→ TRY IT
What you return should be the lines of the data containing "anything", each in full.

→ INFORMATION GIVEN
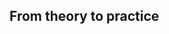 ## From theory to practice

<!-- reading solver logs -->
<!-- no tsp polytope with sub-exponential num constraints -->
<!-- how big is M (make it too big and the lp relaxation is larger) -->
<!-- lazy constraints (as an extension of cutting planes)-->
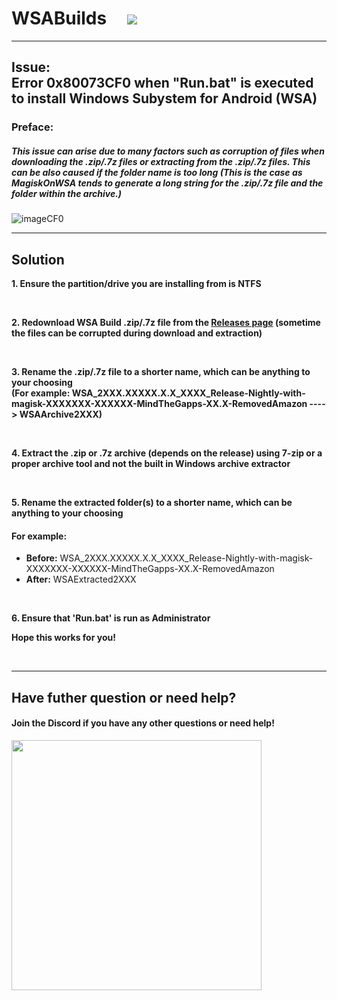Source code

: # WSABuilds &nbsp; &nbsp; <img src="https://img.shields.io/github/downloads/MustardChef/WSABuilds/total?label=Total%20Downloads&style=for-the-badge"/> &nbsp; 

---
## Issue: <br /> Error 0x80073CF0 when "Run.bat" is executed to install Windows Subystem for Android (WSA)
### Preface:
##### This issue can arise due to many factors such as corruption of files when downloading the .zip/.7z files or extracting from the .zip/.7z files. This can be also caused if the folder name is too long (This is the case as MagiskOnWSA tends to generate a long string for the .zip/.7z file and the folder within the archive.)

![imageCF0](https://user-images.githubusercontent.com/68516357/232593575-20db5482-a0e3-472d-875c-37d248ccfca2.png)


---
## Solution

**1. Ensure the partition/drive you are installing from is NTFS**

<br />

**2. Redownload WSA Build .zip/.7z file from the [Releases page](https://github.com/MustardChef/WSABuilds/releases) (sometime the files can be corrupted during download and extraction)**

<br />

**3. Rename the .zip/.7z  file to a shorter name, which can be anything to your choosing <br /> (For example: WSA_2XXX.XXXXX.X.X_XXXX_Release-Nightly-with-magisk-XXXXXXX-XXXXXX-MindTheGapps-XX.X-RemovedAmazon ----> WSAArchive2XXX)**

<br />

**4. Extract the .zip or .7z archive (depends on the release) using 7-zip or a proper archive tool and not the built in Windows archive extractor** 

<br />

**5. Rename the extracted folder(s) to a shorter name, which can be anything to your choosing** 

#### For example: 
- **Before:** WSA_2XXX.XXXXX.X.X_XXXX_Release-Nightly-with-magisk-XXXXXXX-XXXXXX-MindTheGapps-XX.X-RemovedAmazon
- **After:** WSAExtracted2XXX

<br />

**6. Ensure that 'Run.bat' is run as Administrator**

**Hope this works for you!**



<br />

---

## Have futher question or need help?

#### Join the Discord if you have any other questions or need help!

[<img src="https://invidget.switchblade.xyz/2thee7zzHZ" style="width: 400px;"/>](https://discord.gg/2thee7zzHZ)


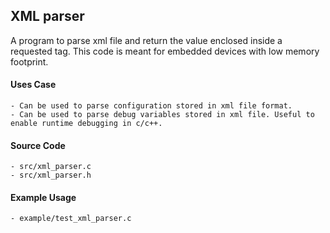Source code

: ## XML parser

A program to parse xml file and return the value enclosed inside a requested tag. This code is meant for embedded devices with low memory footprint. 

#### Uses Case

    - Can be used to parse configuration stored in xml file format. 
    - Can be used to parse debug variables stored in xml file. Useful to enable runtime debugging in c/c++.

#### Source Code
    - src/xml_parser.c
    - src/xml_parser.h

#### Example Usage

    - example/test_xml_parser.c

→ TASK RESULT
**3. Rename the .zip/.7z  file to a shorter name, which can be anything to your choosing <br /> (For example: WSA_2XXX.XXXXX.X.X_XXXX_Release-Nightly-with-magisk-XXXXXXX-XXXXXX-MindTheGapps-XX.X-RemovedAmazon ----> WSAArchive2XXX)**
**5. Rename the extracted folder(s) to a shorter name, which can be anything to your choosing** 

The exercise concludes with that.